Lapsed athletes face a triple threat, says career extension specialist Mackie Shilstone, who helped broken-necked quarterback Peyton Manning lift the Super Bowl this year and, at 65, still terrifies clients such as Serena Williams with his fitness levels. “The three most pressing issues we face if we let fitness slide are sarcopenia, or age-related muscle loss; anabolic resistance, which is the failure of exercise to stimulate growth like it did when you were 20; and reduced ability to recover,” he says.
And whether it’s partying or a new addition to the family keeping you awake at night, it’s clear your priorities have shifted since those halcyon days when you could pack on muscle and keep off fat while eating whatever, whenever. In your head, you’ve still got it; in reality, you’ve got a rapidly burgeoning middle-aged spread and fading muscle memory. Now’s the time to shake off premature old age before it’s too late.
“By far the biggest contributor to the dad bod is simply not training, because you’re tired, busy or injured,” says Shilstone. The solution, then, is to get back in the game, but thinking you can literally pick up where you left off is foolhardy. “Warming-up is critical, especially after a period away from regular training. As is understanding that you can no longer produce what you did when you were 20,” says Shilstone.

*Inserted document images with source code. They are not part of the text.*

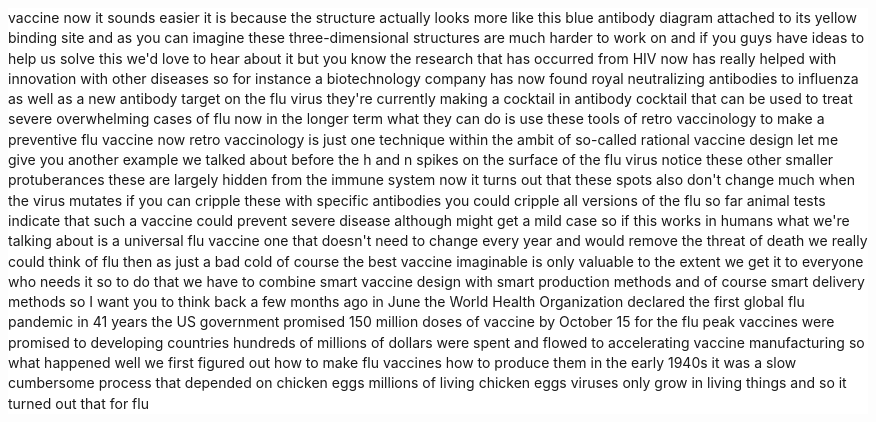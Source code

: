 vaccine now it sounds easier it is
because the structure actually looks
more like this blue antibody diagram
attached to its yellow binding site and
as you can imagine these
three-dimensional structures are much
harder to work on and if you guys have
ideas to help us solve this we&#39;d love to
hear about it but you know the research
that has occurred from HIV now has
really helped with innovation with other
diseases so for instance a biotechnology
company has now found royal neutralizing
antibodies to influenza as well as a new
antibody target on the flu virus they&#39;re
currently making a cocktail in antibody
cocktail that can be used to treat
severe overwhelming cases of flu now in
the longer term what they can do is use
these tools of retro vaccinology to make
a preventive flu vaccine now retro
vaccinology is just one technique within
the ambit of so-called rational
vaccine design let me give you another
example we talked about before the h and
n spikes on the surface of the flu virus
notice these other smaller protuberances
these are largely hidden from the immune
system now it turns out that these spots
also don&#39;t change much when the virus
mutates if you can cripple these with
specific antibodies you could cripple
all versions of the flu so far animal
tests indicate that such a vaccine could
prevent severe disease although might
get a mild case so if this works in
humans what we&#39;re talking about is a
universal flu vaccine one that doesn&#39;t
need to change every year and would
remove the threat of death we really
could think of flu then as just a bad
cold of course the best vaccine
imaginable is only valuable to the
extent we get it to everyone who needs
it so to do that we have to combine
smart vaccine design with smart
production methods and of course smart
delivery methods so I want you to think
back a few months ago in June the World
Health Organization declared the first
global flu pandemic in 41 years the US
government promised 150 million doses of
vaccine by October 15 for the flu peak
vaccines were promised to developing
countries hundreds of millions of
dollars were spent and flowed to
accelerating vaccine manufacturing so
what happened well we first figured out
how to make flu vaccines how to produce
them in the early 1940s it was a slow
cumbersome process that depended on
chicken eggs millions of living chicken
eggs viruses only grow in living things
and so it turned out that for flu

“Crucially, if you’ve been spending more time on the sofa than the air bike, you’ll need to focus on flexibility in order to elongate your tightening muscles.” To paraphrase George Bernard Shaw, “You don’t stop playing because you get old; you get old because you stop playing.”
Age, injury or indolence means you can no longer rely on the big lifts to turn back the clock. Focus on form over heavy loads and these low-impact substitutes from Shilstone will help you recapture your youth in no time.

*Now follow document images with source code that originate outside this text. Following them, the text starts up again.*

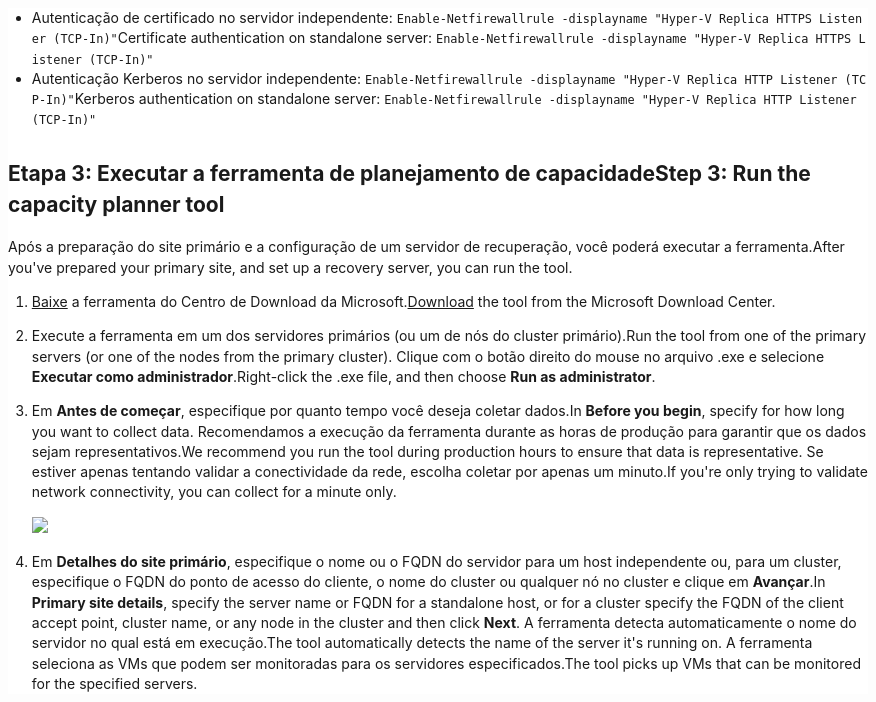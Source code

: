   - <span data-ttu-id="3c6d7-160">Autenticação de certificado no servidor independente: ``Enable-Netfirewallrule -displayname "Hyper-V Replica HTTPS Listener (TCP-In)"``</span><span class="sxs-lookup"><span data-stu-id="3c6d7-160">Certificate authentication on standalone server: ``Enable-Netfirewallrule -displayname "Hyper-V Replica HTTPS Listener (TCP-In)"``</span></span>
  - <span data-ttu-id="3c6d7-161">Autenticação Kerberos no servidor independente: ``Enable-Netfirewallrule -displayname "Hyper-V Replica HTTP Listener (TCP-In)"``</span><span class="sxs-lookup"><span data-stu-id="3c6d7-161">Kerberos authentication on standalone server: ``Enable-Netfirewallrule -displayname "Hyper-V Replica HTTP Listener (TCP-In)"``</span></span>

## <a name="step-3-run-the-capacity-planner-tool"></a><span data-ttu-id="3c6d7-162">Etapa 3: Executar a ferramenta de planejamento de capacidade</span><span class="sxs-lookup"><span data-stu-id="3c6d7-162">Step 3: Run the capacity planner tool</span></span>
<span data-ttu-id="3c6d7-163">Após a preparação do site primário e a configuração de um servidor de recuperação, você poderá executar a ferramenta.</span><span class="sxs-lookup"><span data-stu-id="3c6d7-163">After you've prepared your primary site, and set up a recovery server, you can run the tool.</span></span>

1. <span data-ttu-id="3c6d7-164">[Baixe](https://www.microsoft.com/download/details.aspx?id=39057) a ferramenta do Centro de Download da Microsoft.</span><span class="sxs-lookup"><span data-stu-id="3c6d7-164">[Download](https://www.microsoft.com/download/details.aspx?id=39057) the tool from the Microsoft Download Center.</span></span>
2. <span data-ttu-id="3c6d7-165">Execute a ferramenta em um dos servidores primários (ou um de nós do cluster primário).</span><span class="sxs-lookup"><span data-stu-id="3c6d7-165">Run the tool from one of the primary servers (or one of the nodes from the primary cluster).</span></span> <span data-ttu-id="3c6d7-166">Clique com o botão direito do mouse no arquivo .exe e selecione **Executar como administrador**.</span><span class="sxs-lookup"><span data-stu-id="3c6d7-166">Right-click the .exe file, and then choose **Run as administrator**.</span></span>
3. <span data-ttu-id="3c6d7-167">Em **Antes de começar**, especifique por quanto tempo você deseja coletar dados.</span><span class="sxs-lookup"><span data-stu-id="3c6d7-167">In **Before you begin**, specify for how long you want to collect data.</span></span> <span data-ttu-id="3c6d7-168">Recomendamos a execução da ferramenta durante as horas de produção para garantir que os dados sejam representativos.</span><span class="sxs-lookup"><span data-stu-id="3c6d7-168">We recommend you run the tool during production hours to ensure that data is representative.</span></span> <span data-ttu-id="3c6d7-169">Se estiver apenas tentando validar a conectividade da rede, escolha coletar por apenas um minuto.</span><span class="sxs-lookup"><span data-stu-id="3c6d7-169">If you're only trying to validate network connectivity, you can collect for a minute only.</span></span>

    ![](./media/site-recovery-capacity-planning-for-hyper-v-replication/image2.png)
4. <span data-ttu-id="3c6d7-170">Em **Detalhes do site primário**, especifique o nome ou o FQDN do servidor para um host independente ou, para um cluster, especifique o FQDN do ponto de acesso do cliente, o nome do cluster ou qualquer nó no cluster e clique em **Avançar**.</span><span class="sxs-lookup"><span data-stu-id="3c6d7-170">In  **Primary site details**, specify the server name or FQDN for a standalone host, or for a cluster specify the FQDN of the client accept point, cluster name, or any node in the cluster and then click **Next**.</span></span> <span data-ttu-id="3c6d7-171">A ferramenta detecta automaticamente o nome do servidor no qual está em execução.</span><span class="sxs-lookup"><span data-stu-id="3c6d7-171">The tool automatically detects the name of the server it's running on.</span></span> <span data-ttu-id="3c6d7-172">A ferramenta seleciona as VMs que podem ser monitoradas para os servidores especificados.</span><span class="sxs-lookup"><span data-stu-id="3c6d7-172">The tool picks up VMs that can be monitored for the specified servers.</span></span>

Dumbbell Squat: 3 sets of 10
A heavy bar on your back isn’t a good idea when you’re out of shape. Instead, hold light dumbbells by your sides to challenge mobility and grip. Slowly lower yourself down, bending your knees and keeping your back straight. Then explode up and repeat.
Romanian Deadlift: 3 sets of 10
This variation increases hamstring flexibility while bolstering your back. With legs slightly bent, back flat, hinge at the hips to grab the bar. Lift, then lower under control.
Towel Pulldown: 3 sets of 10
Grip strength attenuates as you age. So wrap a towel around a straight bar on the lat pull-down machine to assist. Pull down with a straight back, shoulders back, aiming for a low weight until you’ve perfected the posture.
If all of that seems a bit too much Mike Tyson for you, here are a couple of stats that might inspire you. Firstly, the fear factor: testosterone levels in new dads can plummet by up to 34%. Why let the dad bod drag you down physically too? Furthermore, it takes only eight weeks of omega-3 supplements to reboot muscle protein synthesis, which significantly reduces anabolic resistance. In other words, in less than two months, you’ll be back in the game.